Tuesday, October 18, 2005

Knowing your weakness 

Yesterday's First Person column in the Chronicle of Higher Education by a younger faculty member who wonders if he wants too much to indoctrinate his students.
Most of the time, there is nothing wrong with using our power to influence students' judgments -- after all, we need to get students to learn the truth. But we all know that this power gets abused. There is a continuum that runs from cultivating in students a healthy desire to know, through instilling certain cultural and intellectual tastes, to taking advantage of their openmindedness by feeding them the ideological catchphrases that rest like foam atop our considered opinions. It's easy to slide along that continuum, as the line separating education from indoctrination is poorly defined.
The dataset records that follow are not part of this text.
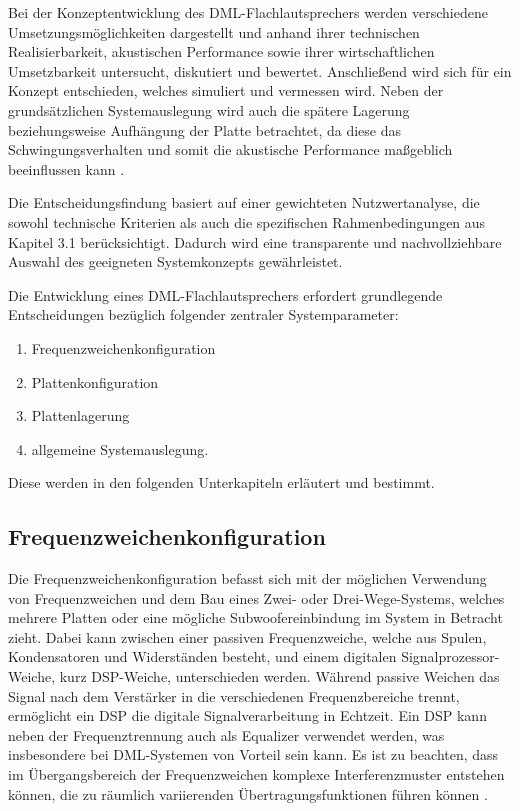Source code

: Bei der Konzeptentwicklung des DML-Flachlautsprechers werden verschiedene Umsetzungsmöglichkeiten dargestellt und anhand ihrer technischen Realisierbarkeit, akustischen Performance sowie ihrer wirtschaftlichen Umsetzbarkeit untersucht, diskutiert und bewertet. Anschließend wird sich für ein Konzept entschieden, welches simuliert und vermessen wird. Neben der grundsätzlichen Systemauslegung wird auch die spätere Lagerung beziehungsweise Aufhängung der Platte betrachtet, da diese das Schwingungsverhalten und somit die akustische Performance maßgeblich beeinflussen kann \cite{Bai2001}.

Die Entscheidungsfindung basiert auf einer gewichteten Nutzwertanalyse, die sowohl technische Kriterien als auch die spezifischen Rahmenbedingungen aus Kapitel 3.1 berücksichtigt. Dadurch wird eine transparente und nachvollziehbare Auswahl des geeigneten Systemkonzepts gewährleistet.

Die Entwicklung eines DML-Flachlautsprechers erfordert grundlegende Entscheidungen bezüglich folgender zentraler Systemparameter:

\begin{enumerate}
    \item Frequenzweichenkonfiguration
    \item Plattenkonfiguration
    \item Plattenlagerung
    \item allgemeine Systemauslegung. 
\end{enumerate}

Diese werden in den folgenden Unterkapiteln erläutert und bestimmt.

\subsection{Frequenzweichenkonfiguration}

Die Frequenzweichenkonfiguration befasst sich mit der möglichen Verwendung von Frequenzweichen und dem Bau eines Zwei- oder Drei-Wege-Systems, welches mehrere Platten oder eine mögliche Subwoofereinbindung im System in Betracht zieht. Dabei kann zwischen einer passiven Frequenzweiche, welche aus Spulen, Kondensatoren und Widerständen besteht, und einem digitalen Signalprozessor-Weiche, kurz DSP-Weiche, unterschieden werden.
Während passive Weichen das Signal nach dem Verstärker in die verschiedenen Frequenzbereiche trennt, ermöglicht ein DSP die digitale Signalverarbeitung in Echtzeit. Ein DSP kann neben der Frequenztrennung auch als Equalizer verwendet werden, was insbesondere bei DML-Systemen von Vorteil sein kann. 
Es ist zu beachten, dass im Übergangsbereich der Frequenzweichen komplexe Interferenzmuster entstehen können, die zu räumlich variierenden Übertragungsfunktionen führen können \cite{Moeser2005}.


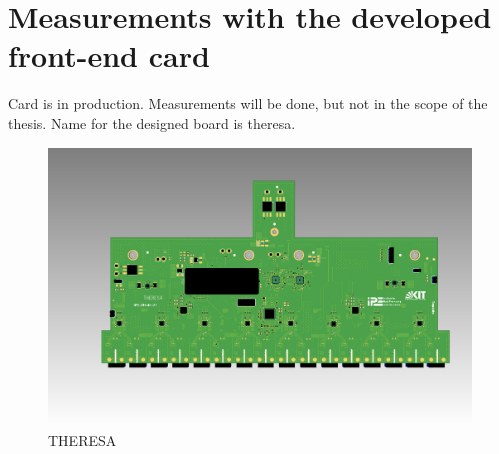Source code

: \section{Measurements with the developed front-end card}
Card is in production. Measurements will be done, but not in the scope of the thesis.
Name for the designed board is \gls{theresa}.
\begin{figure}[H]
	\centering
	\includegraphics[width = \textwidth]{chap/06-conclusion/img/board_ugly}
	\caption{THERESA}
	\label{fig:board}
\end{figure}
But we should learn to recognize indoctrination when we see it. In graduate school, I once overheard one teaching assistant tell another that she wanted to try to make her students into liberals before it was too late. Now, I think that having a few more liberals around, especially if they were strategically placed in swing states, would be a great thing for the republic. So in one sense, I sympathize with that TA. But I also know that to make students into liberals is an essentially illiberal act.
It is hard to get students to read current affairs; I have for years assigned my students daily reading of financial papers. Because of the editorial page slant of the WSJ I don't force that choice on students -- though it has the best coverage and a good educational discount price -- and I do put current event questions on exams that probably come from WSJ because that's what I read. What part of that is "influencing students' judgment"?

Recognizing that making students into liberals or conservatives is an illiberal act is the first step in recognizing the obligation that comes with the opportunity to "influence students' judgments". I don't see that obligation taken seriously very often.